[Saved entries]

_ _ _

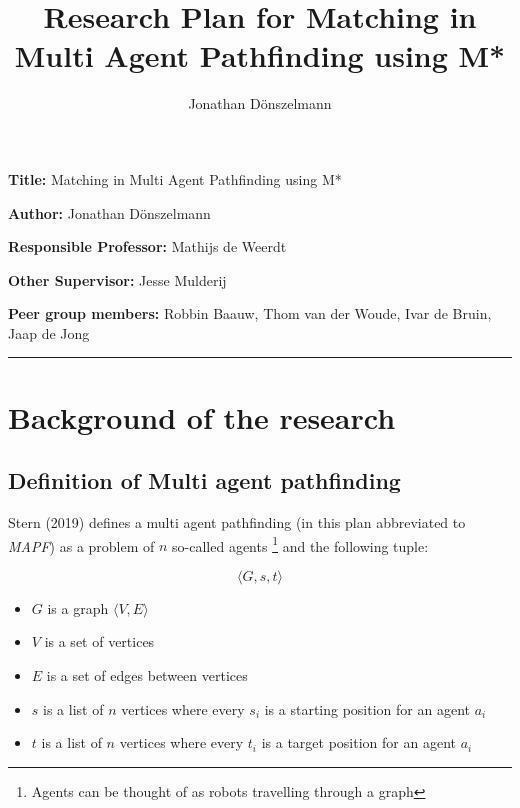 \documentclass[english]{article}
\title{Research Plan for Matching in Multi Agent Pathfinding using M*}
\author{Jonathan Dönszelmann}
\newcommand{\namelistlabel}[1]{\mbox{#1}\hfil}
\newenvironment{namelist}[1]{%
\begin{list}{}
    {
        \let\makelabel\namelistlabel
        \settowidth{\labelwidth}{#1}
        \setlength{\leftmargin}{1.1\labelwidth}
    }
  }{
\end{list}}
\begin{document}
\maketitle

\begin{namelist}{xxxxxxxxxxxxxxxxxxxxxxxxxxxxxxxxxxxxxxx}
\item[{\bf Title:}]
	Matching in Multi Agent Pathfinding using M*
\item[{\bf Author:}]
	Jonathan Dönszelmann
\item[{\bf Responsible Professor:}]
	Mathijs de Weerdt
\item[{\bf Other Supervisor:}]
	Jesse Mulderij
\item[{\bf Peer group members:}]
	Robbin Baauw, Thom van der Woude, Ivar de Bruin, Jaap de Jong
\end{namelist}

\tableofcontents
\noindent\rule{\textwidth}{1pt}

\section{Background of the research}

\subsection{Definition of Multi agent pathfinding}
Stern (2019) \cite{mapf_definition_stern_2019} defines a multi agent pathfinding (in this plan abbreviated to \textit{MAPF}) as a problem of $n$ so-called agents \footnote{Agents can be thought of as robots travelling through a graph} and the following tuple:

$$
\langle G, s, t \rangle
$$

\begin{itemize}
    \item $G$ is a graph $\langle V, E \rangle$ 
    \item $V$ is a set of vertices
    \item $E$ is a set of edges between vertices
    \item $s$ is a list of $n$ vertices where every $s_i$ is a starting position for an agent $a_i$
    \item $t$ is a list of $n$ vertices where every $t_i$ is a target position for an agent $a_i$
\end{itemize}
\end{document}
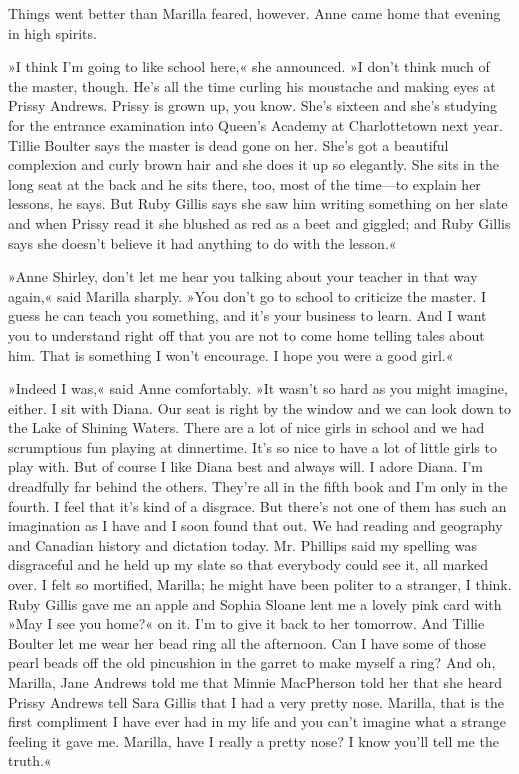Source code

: Things went better than Marilla feared, however. Anne came home that evening in high spirits.

»I think I’m going to like school here,« she announced. »I don’t think much of the master, though. He’s all the time curling his moustache and making eyes at Prissy Andrews. Prissy is grown up, you know. She’s sixteen and she’s studying for the entrance examination into Queen’s Academy at Charlottetown next year. Tillie Boulter says the master is dead gone on her. She’s got a beautiful complexion and curly brown hair and she does it up so elegantly. She sits in the long seat at the back and he sits there, too, most of the time—to explain her lessons, he says. But Ruby Gillis says she saw him writing something on her slate and when Prissy read it she blushed as red as a beet and giggled; and Ruby Gillis says she doesn’t believe it had anything to do with the lesson.«

»Anne Shirley, don’t let me hear you talking about your teacher in that way again,« said Marilla sharply. »You don’t go to school to criticize the master. I guess he can teach you something, and it’s your business to learn. And I want you to understand right off that you are not to come home telling tales about him. That is something I won’t encourage. I hope you were a good girl.«

»Indeed I was,« said Anne comfortably. »It wasn’t so hard as you might imagine, either. I sit with Diana. Our seat is right by the window and we can look down to the Lake of Shining Waters. There are a lot of nice girls in school and we had scrumptious fun playing at dinnertime. It’s so nice to have a lot of little girls to play with. But of course I like Diana best and always will. I adore Diana. I’m dreadfully far behind the others. They’re all in the fifth book and I’m only in the fourth. I feel that it’s kind of a disgrace. But there’s not one of them has such an imagination as I have and I soon found that out. We had reading and geography and Canadian history and dictation today. Mr. Phillips said my spelling was disgraceful and he held up my slate so that everybody could see it, all marked over. I felt so mortified, Marilla; he might have been politer to a stranger, I think. Ruby Gillis gave me an apple and Sophia Sloane lent me a lovely pink card with »May I see you home?« on it. I’m to give it back to her tomorrow. And Tillie Boulter let me wear her bead ring all the afternoon. Can I have some of those pearl beads off the old pincushion in the garret to make myself a ring? And oh, Marilla, Jane Andrews told me that Minnie MacPherson told her that she heard Prissy Andrews tell Sara Gillis that I had a very pretty nose. Marilla, that is the first compliment I have ever had in my life and you can’t imagine what a strange feeling it gave me. Marilla, have I really a pretty nose? I know you’ll tell me the truth.«

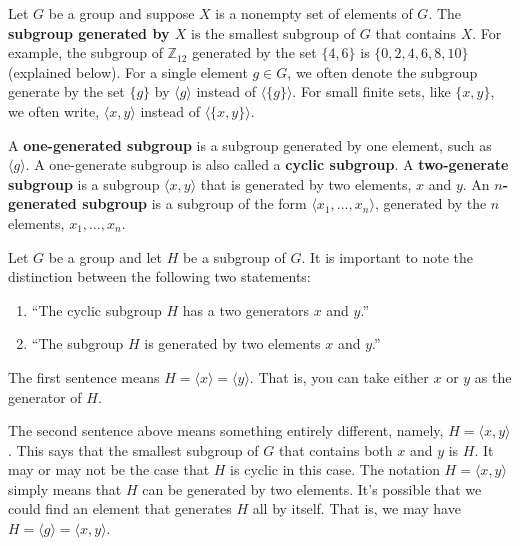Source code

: \documentclass[12pt]{article}
\newcommand{\Z} {{\mathbb Z}}
\newcommand{\<}{\ensuremath{\langle}}
\renewcommand{\>}{\ensuremath{\rangle}}
\theoremstyle{plain}
\theoremstyle{definition}
\begin{document}
Let $G$ be a group and suppose $X$ is a nonempty set of elements of $G$.
The {\bf subgroup generated by $X$} is the smallest subgroup of $G$ that
contains $X$.  
For example, the subgroup of $\Z_{12}$ generated by the set $\{4, 6\}$ is 
$\{0, 2, 4, 6, 8, 10\}$ (explained below).
For a single element $g \in G$, we often denote the subgroup generate
by the set $\{g\}$ by $\<g\>$ instead of $\<\{g\}\>$.  
For small finite sets, like $\{x, y\}$, we often write, 
$\<x, y\>$ instead of $\<\{x, y\}\>$.

A {\bf one-generated subgroup} is a subgroup generated by one
element, such as $\<g\>$.  A one-generate subgroup is also called a {\bf cyclic
subgroup}.  A {\bf two-generate subgroup} is a
subgroup $\<x, y\>$ that is generated by two elements, $x$ and $y$.
An {\bf $n$-generated subgroup} is a
subgroup of the form $\<x_1, \dots, x_n\>$, generated by the $n$ elements,
$x_1, \dots, x_n$.

Let $G$ be a group and let $H$ be a subgroup of $G$.
It is important to note the distinction between the following two statements:
\begin{enumerate}
\item ``The cyclic subgroup $H$ has a two generators $x$ and $y$.''
\item ``The subgroup $H$ is generated by two elements $x$ and $y$.''
\end{enumerate}
The first sentence means $H = \<x\> = \<y\>$.  That is, you can take either $x$
or $y$ as the generator of $H$.  

The second sentence above means something entirely
different, namely, $H = \<x, y\>$.  This says that the smallest subgroup of $G$
that contains both $x$ and $y$ is $H$.  It may or may not be the case that $H$
is cyclic in this case.  The notation $H = \<x, y\>$ simply means that $H$ can
be generated by two elements.  It's possible that we could find
an element that generates $H$ all by itself.  That is, we
may have $H = \<g\> = \<x, y\>$.  

\bigskip
\end{document}
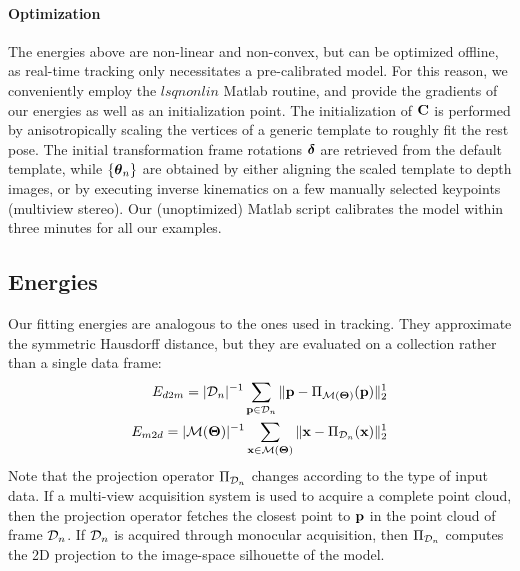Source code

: 
\paragraph{Optimization}
The energies above are non-linear and non-convex, but can be optimized offline, as real-time tracking only necessitates a pre-calibrated model. For this reason, we conveniently employ the $lsqnonlin$ Matlab routine, and provide the gradients of our energies as well as an initialization point.
The initialization of ${\mathbf{C}}$ is performed  by anisotropically scaling the vertices of a generic template to roughly fit the rest pose. The initial transformation frame rotations $\boldsymbol{\delta}$ are retrieved from the default template, while ${\{\boldsymbol{\theta}_n\}}$ are obtained by either aligning the scaled template to depth images, or by executing inverse kinematics on a few manually selected keypoints (multiview stereo).
Our (unoptimized) Matlab script calibrates the model within three minutes for all our examples.


\subsection{Energies}
Our fitting energies are analogous to the ones used in tracking. They approximate the symmetric Hausdorff distance, but they are evaluated on a collection rather than a single data frame:
% 
\begin{eqnarray}
E_{d2m} = |\mathcal{D}_n|^{-1} \sum_{\mathbf{p} \in \mathcal{D}_n} \| \mathbf{p} - \Pi_{\mathcal{M}(\boldsymbol{\Theta})}(\mathbf{p})\|_2^1 \\
E_{m2d} = |\mathcal{M}(\boldsymbol{\Theta})|^{-1} \sum_{\mathbf{x} \in \mathcal{M}(\boldsymbol{\Theta})} \| \mathbf{x} - \Pi_{\mathcal{D}_n}(\mathbf{x})\|_2^1
\end{eqnarray}
% 
Note that the projection operator $\Pi_{\mathcal{D}_n}$ changes according to the type of input data. If a multi-view acquisition system is used to acquire a complete point cloud, then the projection operator fetches the closest point to $\mathbf{p}$ in the point cloud of frame $\mathcal{D}_n$. If $\mathcal{D}_n$ is acquired through monocular acquisition, then $\Pi_{\mathcal{D}_n}$ computes the 2D projection to the image-space silhouette of the model.

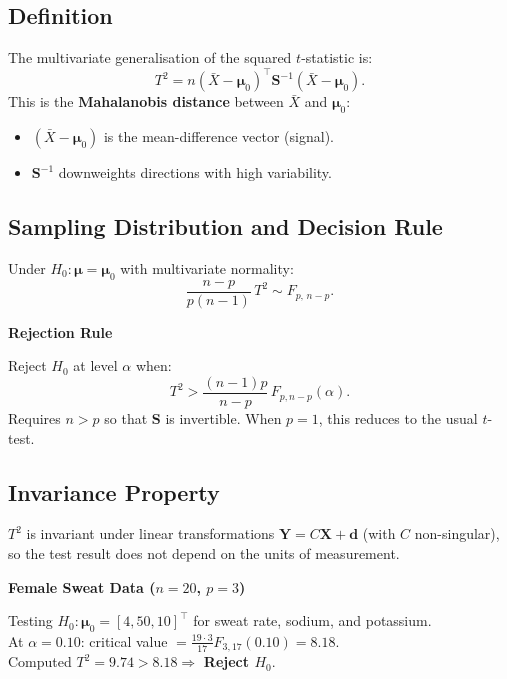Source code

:\documentclass[12pt, a4paper]{article}
\newcommand{\Xbar}{\bar{X}}
\newcommand{\muv}{\boldsymbol{\mu}}
\begin{document}
\subsection{Definition}

The multivariate generalisation of the squared $t$-statistic is:
\[
  \boxed{T^2 = n(\Xbar - \muv_0)^{\top}\mathbf{S}^{-1}(\Xbar - \muv_0).}
\]
This is the \textbf{Mahalanobis distance} between $\Xbar$ and $\muv_0$:
\begin{itemize}
  \item $(\Xbar-\muv_0)$ is the mean-difference vector (signal).
  \item $\mathbf{S}^{-1}$ downweights directions with high variability.
\end{itemize}

\subsection{Sampling Distribution and Decision Rule}

Under $H_0: \muv = \muv_0$ with multivariate normality:
\[
  \frac{n-p}{p(n-1)}\,T^2 \sim F_{p,\,n-p}.
\]
\begin{keybox}\noindent\textbf{Rejection Rule}\par\smallskip
Reject $H_0$ at level $\alpha$ when:
\[
  T^2 > \frac{(n-1)p}{n-p}\,F_{p,n-p}(\alpha).
\]
Requires $n > p$ so that $\mathbf{S}$ is invertible. When $p = 1$, this reduces to the usual $t$-test.
\end{keybox}

\subsection{Invariance Property}

$T^2$ is invariant under linear transformations $\mathbf{Y} = C\mathbf{X} + \mathbf{d}$ (with $C$ non-singular), so the test result does not depend on the units of measurement.

\begin{examplebox}\noindent\textbf{Female Sweat Data ($n=20$, $p=3$)}\par\smallskip
Testing $H_0: \muv_0 = [4, 50, 10]^\top$ for sweat rate, sodium, and potassium.\\
At $\alpha = 0.10$: critical value $= \frac{19 \cdot 3}{17}F_{3,17}(0.10) = 8.18$.\\
Computed $T^2 = 9.74 > 8.18 \Rightarrow$ \textbf{Reject $H_0$}.
\end{examplebox}
\end{document}
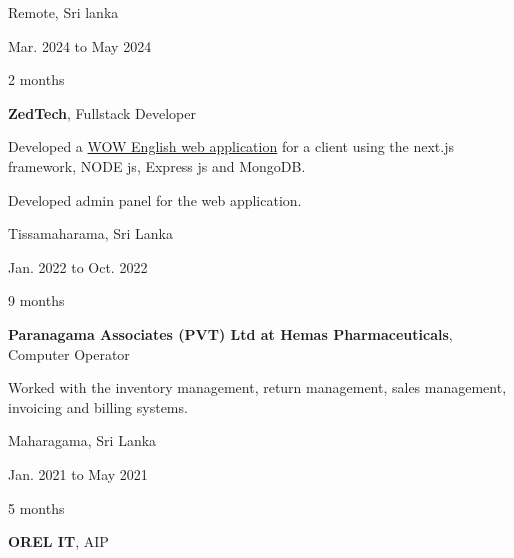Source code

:
\begin{twocolentry}{
      Remote, Sri lanka

      Mar. 2024 to May 2024

      2 months
   }
   \textbf{ZedTech}, Fullstack Developer
   \begin{highlights}
      \item Developed a \href{https://wowenglish.lk}{WOW English web application} for a client using the next.js framework, NODE js, Express js and MongoDB.
      \item Developed admin panel for the web application.
   \end{highlights}
\end{twocolentry}

\vspace{0.2 cm}

\begin{twocolentry}{
      Tissamaharama, Sri Lanka

      Jan. 2022 to Oct. 2022

      9 months
   }
   \textbf{Paranagama Associates (PVT) Ltd at Hemas Pharmaceuticals}, Computer Operator
   \begin{highlights}
      \item Worked with the inventory management, return management, sales management, invoicing and billing systems.
   \end{highlights}
\end{twocolentry}


\vspace{0.2 cm}

\begin{twocolentry}{
      Maharagama, Sri Lanka

      Jan. 2021 to May 2021

      5 months
   }
   \textbf{OREL IT}, AIP
\end{twocolentry}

_ _ _

Required action = Your task is to find each line in the entries that contains the string "used" and copy it.

Written response =
Our fitting energies are analogous to the ones used in tracking. They approximate the symmetric Hausdorff distance, but they are evaluated on a collection rather than a single data frame:
Note that the projection operator $\Pi_{\mathcal{D}_n}$ changes according to the type of input data. If a multi-view acquisition system is used to acquire a complete point cloud, then the projection operator fetches the closest point to $\mathbf{p}$ in the point cloud of frame $\mathcal{D}_n$. If $\mathcal{D}_n$ is acquired through monocular acquisition, then $\Pi_{\mathcal{D}_n}$ computes the 2D projection to the image-space silhouette of the model.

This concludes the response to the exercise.